Now, you'll want to get Airbyte running locally. The full instructions can be found here, but if you just want to run some commands (in a separate terminal):
$ git clone https://github.com/airbytehq/airbyte.git
$ cd airbyte
$ docker-compose up
Once you've done this, you should be able to go to http://localhost:8000, and see Airbyte's UI, the default username is airbyte
and the default password is password
.
Now, you'll want to seed some data into the empty database you just created.
There's a script provided that should handle this all for you, which you can run with:
$ python -m dagster_proj.utils.setup_postgres
This script will also create the sample users data data/users.csv.
This example uses Dagster to manage Airbyte ingestion as code.
To setup the Airbyte connections between the Postgres source and sink run:
dagster-airbyte apply --module dagster_proj.assets.airbyte_iaac:airbyte_reconciler
dagster dev
Open your browser to view the resulting assets. The job "sync_database" can be run to trigger the Airbyte sync and downstream run of the dbt model "orders_cleaned". This job is also set on a schedule to run daily on a cron schedule.
To trigger a run of the asset "users" and dbt model "users_cleaned" update the file data/users.csv. Updates to this file are tracked by the observable source asset "users_raw" and changes trigger the downstream dbt model "users_cleaned". The same pattern could be applied if you wanted to watch for new files in a directory or blob storage by modifying the code in the observable source asset.

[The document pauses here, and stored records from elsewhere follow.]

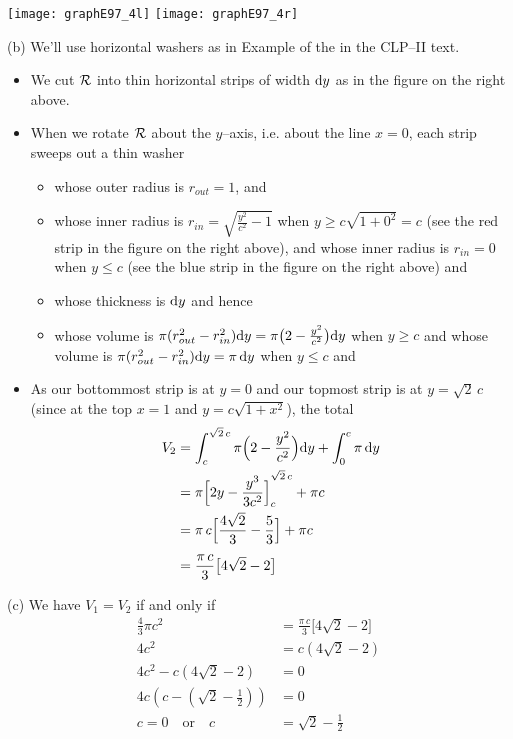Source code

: \begin{solution}
\begin{center}
       \texttt{[image: graphE97\_4l]}\qquad\qquad
       \texttt{[image: graphE97\_4r]}
\end{center}


\noindent (b)
We'll use horizontal washers as in Example  
of the %
 in the CLP--II text.
 \begin{itemize}
\item We cut $\mathcal{R}$ into thin horizontal  strips of width $\mathrm{d}y$ as in
the figure on the right above.

\item When we rotate $\mathcal{R}$ about the $y$--axis, i.e. about the line $x=0$, each strip
sweeps out a thin washer
\begin{itemize}
\item
whose outer radius is $r_{out}=1$, and
\item
whose inner radius is $r_{in}= \sqrt{\frac{y^2}{c^2}-1}$ when $y\ge c\sqrt{1+0^2}=c$
(see the red strip in the figure on the right above),  and
whose inner radius is $r_{in}= 0$ when $y\le c$
(see the blue strip in the figure on the right above) and
\item
whose thickness is $\mathrm{d}y$ and hence
\item
whose volume is
$\pi(r_{out}^2 - r_{in}^2)\mathrm{d}y = \pi\big(2-\frac{y^2}{c^2}\big)\mathrm{d}y$
when $y\ge c$ and  whose volume is
$\pi(r_{out}^2 - r_{in}^2)\mathrm{d}y = \pi\,\mathrm{d}y$
when $y\le c$ and

\end{itemize}
\item As our bottommost strip is at $y=0$ and our topmost
strip is at $y=\sqrt{2}\,c$ (since at the top $x=1$ and $y= c\sqrt{1+x^2}$), the total
\begin{align*}
V_2
&= \int _c^{\sqrt{2}\,c}  \pi\Big(2-\frac{y^2}{c^2}\Big)\mathrm{d}y
+\int _ 0^c \pi\,\mathrm{d}y \\
&=\pi{\Big[2y -\frac{y^3}{3c^2}\Big]}_c^{\sqrt{2}\,c} +\pi c\\
&=\pi\,c\Big[\frac{4\sqrt{2}}{3}-\frac{5}{3} \Big]+\pi c \\[0.05in]
&=\frac{\pi\,c}{3}\big[4\sqrt{2}-2 \big]
\end{align*}
\end{itemize}

\noindent (c)
We have $V_1=V_2$ if and only if
\begin{align*}
\frac{4}{3}\pi c^2&=\frac{\pi\,c}{3}\big[4\sqrt{2}-2 \big]  \\
4c^2&=c\left(4\sqrt{2}-2\right)\\
4c^2-c\left(4\sqrt{2}-2\right)&=0\\
4c\left(c - \left(\sqrt{2}-\frac{1}{2}\right)\right)&=0\\
c=0 \quad\mbox{or}\quad c&=\sqrt{2}-\frac{1}{2}
\end{align*}


\end{solution}

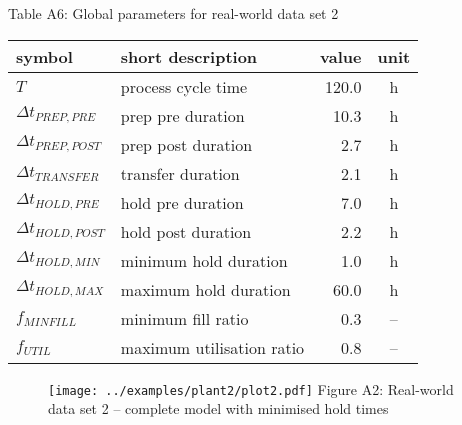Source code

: \begin{table}[h!]
    \centering Table A6: Global parameters for real-world data set 2
    \label{tbl.parameters2}
    \begin{tabular}{l | l | r | c}
        symbol & short description & value & unit\\ \hline
        $T$ & process cycle time & 120.0 & h\\
        $\Delta t_{\mathit{PREP,PRE}}$ & prep pre duration & 10.3 & h\\
        $\Delta t_{\mathit{PREP,POST}}$ & prep post duration & 2.7 & h\\
        $\Delta t_{\mathit{TRANSFER}}$ & transfer duration & 2.1 & h\\
        $\Delta t_{\mathit{HOLD,PRE}}$ & hold pre duration & 7.0 & h\\
        $\Delta t_{\mathit{HOLD,POST}}$ & hold post duration & 2.2 & h\\
        $\Delta t_{\mathit{HOLD,MIN}}$ & minimum hold duration & 1.0 & h\\
        $\Delta t_{\mathit{HOLD,MAX}}$ & maximum hold duration & 60.0 & h\\
        $f_{\mathit{MINFILL}}$ & minimum fill ratio & 0.3 & --\\
        $f_{\mathit{UTIL}}$ & maximum utilisation ratio & 0.8 & --\\
    \end{tabular}
\end{table}

\begin{figure}[h]
    \centering
    \texttt{[image: ../examples/plant2/plot2.pdf]}
    Figure A2: Real-world data set 2 -- complete model with minimised
        hold times
    \label{fig.secondary1}
\end{figure}

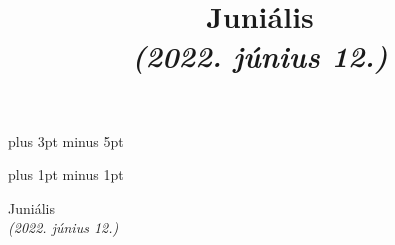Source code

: \documentclass[a5paper,twoside]{article}
\title{Juniális\\\textit{(2022. június 12.)}}
\date{}
\renewcommand{\_}[1]{\underline{#1}} %
\begin{document}


  \versesep=12pt plus 3pt minus 5pt

  \iflyric
    \baselineadj=2pt plus 1pt minus 1pt
  \fi

  \begin{center}
    \vspace*{2cm}
    {\huge Juniális} \\
    \vspace*{0.2cm}
    {\Large \textit{(2022. június 12.)}}
    \vspace{3cm}
  \end{center}
  \vspace{-0.25cm}

  \vspace{-0.25cm}

\end{document}
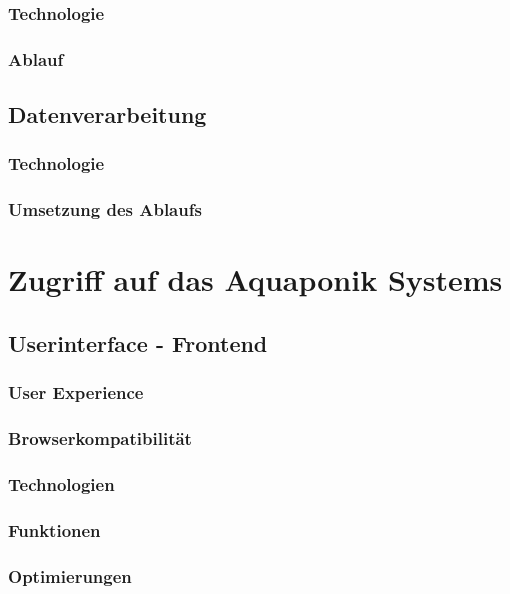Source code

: \documentclass[12pt]{article}
\begin{document}
\subsubsection{Technologie}
%

\subsubsection{Ablauf}
%

\subsection{Datenverarbeitung}
%

\subsubsection{Technologie}
%

\subsubsection{Umsetzung des Ablaufs}
%


\newpage %
\section{Zugriff auf das Aquaponik Systems}
%

\subsection{Userinterface - Frontend}
\subsubsection{User Experience}
\subsubsection{Browserkompatibilität}
\subsubsection{Technologien}
\subsubsection{Funktionen}
\subsubsection{Optimierungen}
\end{document}
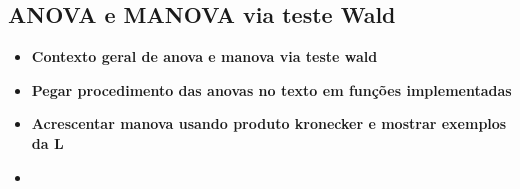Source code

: \subsection{ANOVA e MANOVA via teste Wald}



\begin{itemize}
  \item \textbf{Contexto geral de anova e manova via teste wald}
  \item \textbf{Pegar procedimento das anovas no texto em funções implementadas}
  \item \textbf{Acrescentar manova usando produto kronecker e mostrar exemplos da L}
  \item \textbf{}
\end{itemize}

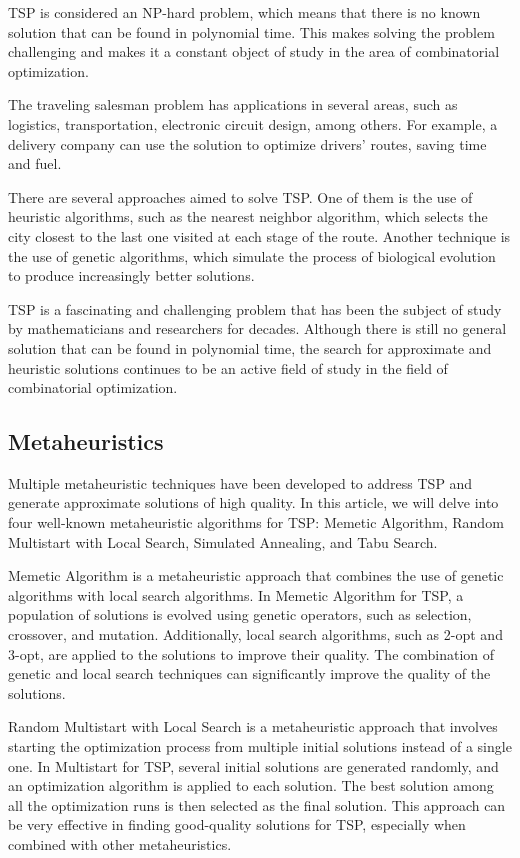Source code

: \documentclass[conference]{IEEEtran}
\begin{document}
    TSP is considered an NP-hard problem, which means that there is no known solution that can be found in polynomial time. This makes solving the problem challenging and makes it a constant object of study in the area of combinatorial optimization.

    The traveling salesman problem has applications in several areas, such as logistics, transportation, electronic circuit design, among others. For example, a delivery company can use the solution to optimize drivers' routes, saving time and fuel.

    There are several approaches aimed to solve TSP. One of them is the use of heuristic algorithms, such as the nearest neighbor algorithm, which selects the city closest to the last one visited at each stage of the route. Another technique is the use of genetic algorithms, which simulate the process of biological evolution to produce increasingly better solutions.

    TSP is a fascinating and challenging problem that has been the subject of study by mathematicians and researchers for decades. Although there is still no general solution that can be found in polynomial time, the search for approximate and heuristic solutions continues to be an active field of study in the field of combinatorial optimization.

    \subsection{Metaheuristics}

    Multiple metaheuristic techniques have been developed to address TSP and generate approximate solutions of high quality. In this article, we will delve into four well-known metaheuristic algorithms for TSP: Memetic Algorithm, Random Multistart with Local Search, Simulated Annealing, and Tabu Search.

    Memetic Algorithm is a metaheuristic approach that combines the use of genetic algorithms with local search algorithms. In Memetic Algorithm for TSP, a population of solutions is evolved using genetic operators, such as selection, crossover, and mutation. Additionally, local search algorithms, such as 2-opt and 3-opt, are applied to the solutions to improve their quality. The combination of genetic and local search techniques can significantly improve the quality of the solutions.

    Random Multistart with Local Search is a metaheuristic approach that involves starting the optimization process from multiple initial solutions instead of a single one. In Multistart for TSP, several initial solutions are generated randomly, and an optimization algorithm is applied to each solution. The best solution among all the optimization runs is then selected as the final solution. This approach can be very effective in finding good-quality solutions for TSP, especially when combined with other metaheuristics.
\end{document}
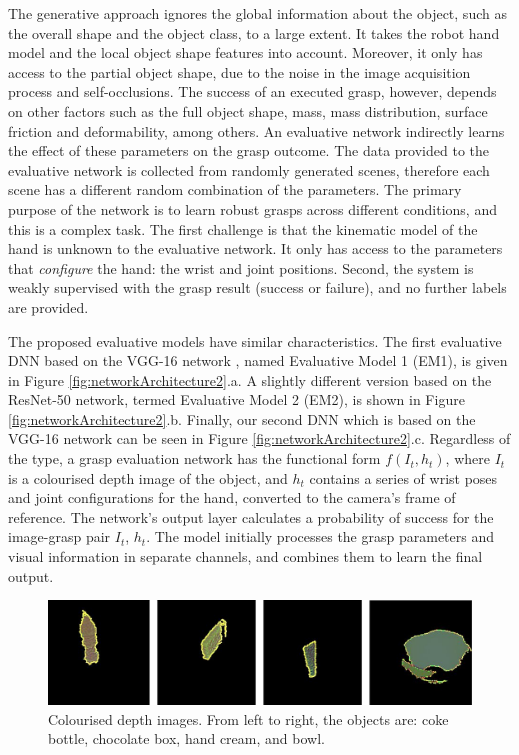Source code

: The generative approach ignores the global information about the object, such as the overall shape and the object class, to a large extent. It takes the robot hand model and the local object shape features into account. Moreover, it only has access to the partial object shape, due to the noise in the image acquisition process and self-occlusions. The success of an executed grasp, however, depends on other factors such as the full object shape, mass, mass distribution, surface friction and deformability, among others. An evaluative network indirectly learns the effect of these parameters on the grasp outcome. The data provided to the evaluative network is collected from randomly generated scenes, therefore each scene has a different random combination of the parameters. The primary purpose of the network is to learn robust grasps across different conditions, and this is a complex task. The first challenge is that the kinematic model of the hand is unknown to the evaluative network. It only has access to the parameters that \textit{configure} the hand: the wrist and joint positions. Second, the system is weakly supervised with the grasp result (success or failure), and no further labels are provided.

The proposed evaluative models have similar characteristics. The first evaluative DNN based on the VGG-16 network \cite{Simonyan14c}, named Evaluative Model 1 (EM1), is given in Figure \ref{fig:networkArchitecture2}.a. A slightly different version based on the ResNet-50 network, termed Evaluative Model 2 (EM2), is shown in Figure \ref{fig:networkArchitecture2}.b. Finally, our second DNN which is based on the VGG-16 network can be seen in Figure \ref{fig:networkArchitecture2}.c. Regardless of the type, a grasp evaluation network has the functional form $f(I_t, h_t)$, where $I_t$ is a colourised depth image of the object, and $h_t$ contains a series of wrist poses and joint configurations for the hand, converted to the camera's frame of reference. The network's output layer calculates a probability of success for the image-grasp pair $I_t$, $h_t$. The model initially processes the grasp parameters and visual information in separate channels, and combines them to learn the final output. 

\begin{figure}[h]
  \includegraphics[width=0.9\linewidth]{images/colourDepth.pdf}
  \caption[Colourised depth images.]{Colourised depth images. From left to right, the objects are: coke bottle, chocolate box, hand cream, and bowl.}
\label{fig:colorisedDepth}
\end{figure}

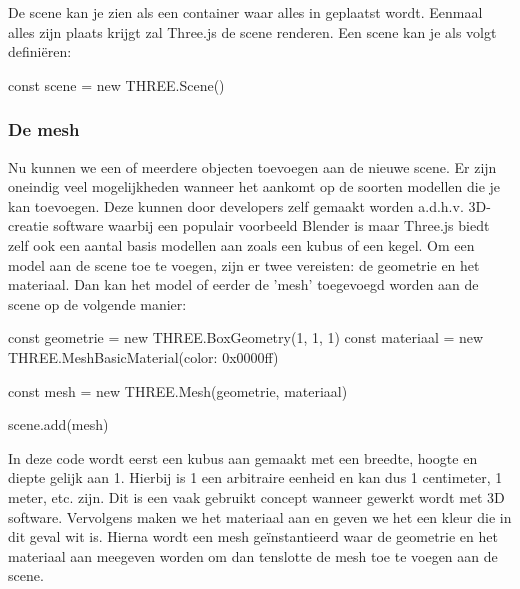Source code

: De scene kan je zien als een container waar alles in geplaatst wordt. Eenmaal alles zijn plaats krijgt zal Three.js de scene renderen. Een scene kan je als volgt definiëren: 

\begin{LVerbatim}
const scene = new THREE.Scene()
\end{LVerbatim}

\subsubsection{De mesh}

Nu kunnen we een of meerdere objecten toevoegen aan de nieuwe scene. Er zijn oneindig veel mogelijkheden wanneer het aankomt op de soorten modellen die je kan toevoegen. Deze kunnen door developers zelf gemaakt worden a.d.h.v. 3D-creatie software waarbij een populair voorbeeld Blender is maar Three.js biedt zelf ook een aantal basis modellen aan zoals een kubus of een kegel.
Om een model aan de scene toe te voegen, zijn er twee vereisten: de geometrie en het materiaal. Dan kan het model of eerder de 'mesh' toegevoegd worden aan de scene op de volgende manier:

\begin{LVerbatim}
const geometrie = new THREE.BoxGeometry(1, 1, 1)
const materiaal = new THREE.MeshBasicMaterial({color: 0x0000ff})

const mesh = new THREE.Mesh(geometrie, materiaal)

scene.add(mesh)
\end{LVerbatim}

In deze code wordt eerst een kubus aan gemaakt met een breedte, hoogte en diepte gelijk aan 1. Hierbij is 1 een arbitraire eenheid en kan dus 1 centimeter, 1 meter, etc. zijn. Dit is een vaak gebruikt concept wanneer gewerkt wordt met 3D software. Vervolgens maken we het materiaal aan en geven we het een kleur die in dit geval wit is. Hierna wordt een mesh geïnstantieerd waar de geometrie en het materiaal aan meegeven worden om dan tenslotte de mesh toe te voegen aan de scene.

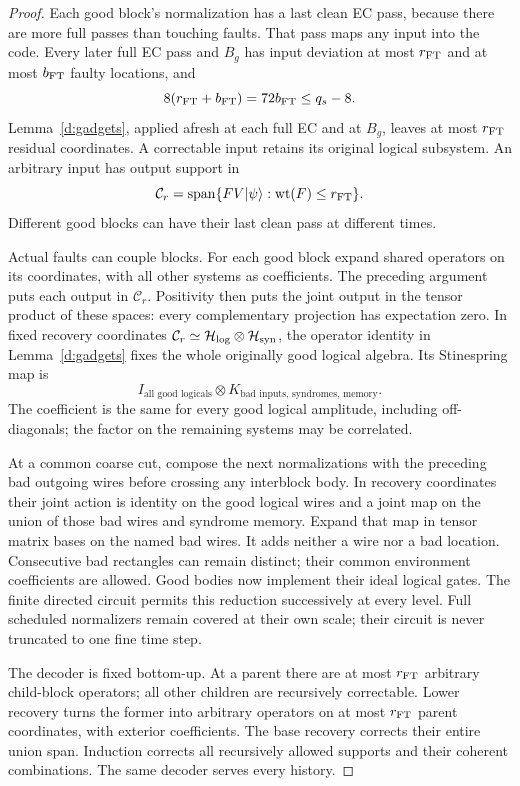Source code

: \begin{proof}
Each good block's normalization has a last clean EC pass, because
there are more full passes than touching faults. That pass maps any
input into the code. Every later full EC pass and \(B_g\) has input
deviation at most \(r_{\rm FT}\) and at most \(b_{\rm FT}\) faulty
locations, and
\[
 8(r_{\rm FT}+b_{\rm FT})=72b_{\rm FT}\le q_s-8.
\]
Lemma~\ref{d:gadgets}, applied afresh at each full EC and at \(B_g\),
leaves at most \(r_{\rm FT}\) residual coordinates. A correctable
input retains its original logical subsystem. An arbitrary input has
output support in
\[
 \mathcal C_{r}=\operatorname{span}
       \{FV|\psi\rangle:\mathrm{wt}(F)\le r_{\rm FT}\}.
\]
Different good blocks can have their last clean pass at different times.

Actual faults can couple blocks. For each good block expand shared
operators on its coordinates, with all other systems as coefficients.
The preceding argument puts each output in \(\mathcal C_r\).
Positivity then puts the joint output in the tensor product of these
spaces: every complementary projection has expectation zero. In fixed
recovery coordinates \(\mathcal C_r\simeq\mathcal H_{\rm log}
\otimes\mathcal H_{\rm syn}\), the operator identity in
Lemma~\ref{d:gadgets} fixes the whole originally good logical algebra.
Its Stinespring map is
\[
 I_{\text{all good logicals}}\otimes
       K_{\text{bad inputs, syndromes, memory}}.
\]
The coefficient is the same for every good logical amplitude, including
off-diagonals; the factor on the remaining systems may be correlated.

At a common coarse cut, compose the next normalizations with the
preceding bad outgoing wires before crossing any interblock body.
In recovery coordinates their joint action is identity on the good
logical wires and a joint map on the union of those bad wires and
syndrome memory. Expand that map in tensor matrix bases on the named
bad wires. It adds neither a wire nor a bad location. Consecutive bad
rectangles can remain distinct; their common environment coefficients
are allowed. Good bodies now implement their ideal logical gates.
The finite directed circuit permits this reduction successively at
every level. Full scheduled normalizers remain covered at their own
scale; their circuit is never truncated to one fine time step.

The decoder is fixed bottom-up. At a parent there
are at most \(r_{\rm FT}\) arbitrary child-block operators; all other
children are recursively correctable. Lower recovery turns the former
into arbitrary operators on at most \(r_{\rm FT}\) parent coordinates,
with exterior coefficients. The base recovery corrects their entire
union span. Induction corrects all recursively allowed supports and
their coherent combinations. The same decoder serves every history.
\end{proof}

When both "orders_cleaned" and "users_cleaned" have been updated the downstream model "summary" is run, along with the asset "bi_report".
The job to sync airbyte and run the "orders_cleaned" dbt model has a retry policy so the entire job can be retried in case of failure. The asset "bi_report" has a more specific retry policy so that it can be retried multiple times within one run if necessary.
The asset "summary" is run using a multi-asset sensor to track the upstream status of "orders_cleaned" and "users_cleaned".